I barked and bellowed in the negative when asked incessantly about getting a pet, and in the delirium of being nagged, must have agreed to revisit the issue once we moved into our new house. Nek minnit I had a stonking great fish tank in my new living room, plus a big bag of pebbles, numerous bottles of fish food and instructions, which were, of course, promptly lost.
I'm pretty confident that Hammerhead, Fishey and Wuzzley will remain in their tank, happily glooping around, not thinking about much or judging me for my poor housekeeping. Hopefully, the kids won't overfeed them and we will all learn how to change the water without killing the fish or each other. Other than that, the best course seems to be allowing them to get on with goldfishing, them safe in their tank, us barrelling around outside.
Or is that all there is to it? Because I'm starting to wonder what is going through the minds of my new fishy housemates, the next door cat, and the numerous dogs that call this street home. That's because of a new book by a man called David Grimm, Citizen Canine.
The book's central question is, what does it mean to have personhood — and does a family cat or dog have it? Increasingly, humans consider cats and dogs as "members of the family" — siblings, de facto children or companions. At the same time, scientists have observed (particularly in dogs) that the species can display what we might consider "human" emotions and traits including empathy, morality and ethics. Cat owners — even ferret and goat owners — can probably attest to the same.
All that warm and fuzzy feeling about pets leads us into uncharted territory. They may be considered property in law at the moment, but there is a view that while animals may not be given full human rights, there should be a new category of nonhuman rights accorded them under law — something like "living property", which would fall short of the full responsibility of personhood — but only just.
The issue of how to determine an animal's rights has already come before the courts. Custody suits have seen beloved pets given court-appointed lawyers to protect their best interests. Joint custody of pets exists. To harm an animal — especially a domestic one — can mean significant jail time.
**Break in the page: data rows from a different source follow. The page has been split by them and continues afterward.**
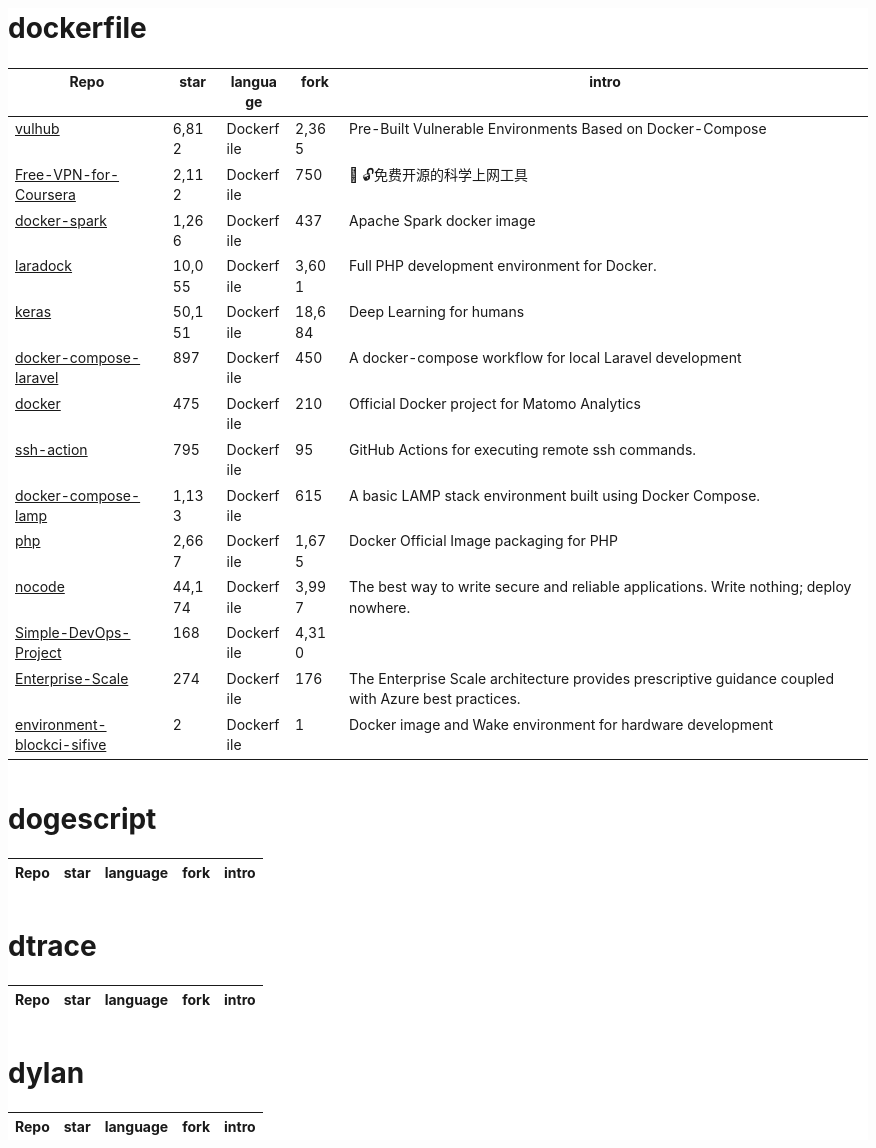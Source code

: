 

# dockerfile

Repo|star|language|fork|intro
-|-|-|-|-
[vulhub](https://github.com/vulhub/vulhub)|6,812|Dockerfile|2,365|Pre-Built Vulnerable Environments Based on Docker-Compose
[Free-VPN-for-Coursera](https://github.com/AlanTur1ng/Free-VPN-for-Coursera)|2,112|Dockerfile|750|🔑 🔓免费开源的科学上网工具
[docker-spark](https://github.com/big-data-europe/docker-spark)|1,266|Dockerfile|437|Apache Spark docker image
[laradock](https://github.com/laradock/laradock)|10,055|Dockerfile|3,601|Full PHP development environment for Docker.
[keras](https://github.com/keras-team/keras)|50,151|Dockerfile|18,684|Deep Learning for humans
[docker-compose-laravel](https://github.com/aschmelyun/docker-compose-laravel)|897|Dockerfile|450|A docker-compose workflow for local Laravel development
[docker](https://github.com/matomo-org/docker)|475|Dockerfile|210|Official Docker project for Matomo Analytics
[ssh-action](https://github.com/appleboy/ssh-action)|795|Dockerfile|95|GitHub Actions for executing remote ssh commands.
[docker-compose-lamp](https://github.com/sprintcube/docker-compose-lamp)|1,133|Dockerfile|615|A basic LAMP stack environment built using Docker Compose.
[php](https://github.com/docker-library/php)|2,667|Dockerfile|1,675|Docker Official Image packaging for PHP
[nocode](https://github.com/kelseyhightower/nocode)|44,174|Dockerfile|3,997|The best way to write secure and reliable applications. Write nothing; deploy nowhere.
[Simple-DevOps-Project](https://github.com/yankils/Simple-DevOps-Project)|168|Dockerfile|4,310|
[Enterprise-Scale](https://github.com/Azure/Enterprise-Scale)|274|Dockerfile|176|The Enterprise Scale architecture provides prescriptive guidance coupled with Azure best practices.
[environment-blockci-sifive](https://github.com/sifive/environment-blockci-sifive)|2|Dockerfile|1|Docker image and Wake environment for hardware development


# dogescript

Repo|star|language|fork|intro
-|-|-|-|-



# dtrace

Repo|star|language|fork|intro
-|-|-|-|-



# dylan

Repo|star|language|fork|intro
-|-|-|-|-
This has implications for other creatures of course; will their rights evolve in the same way cat and dog rights have, and will our whole conversation about what personhood is evolve along with it?
For the meantime, I'm still fairly confident that I have three goldfish who need feeding and fish-tank cleaning, but not the next level of care: flashcards, music lessons and time out. Of course, having three children, I am well prepared for all that too, should the time come.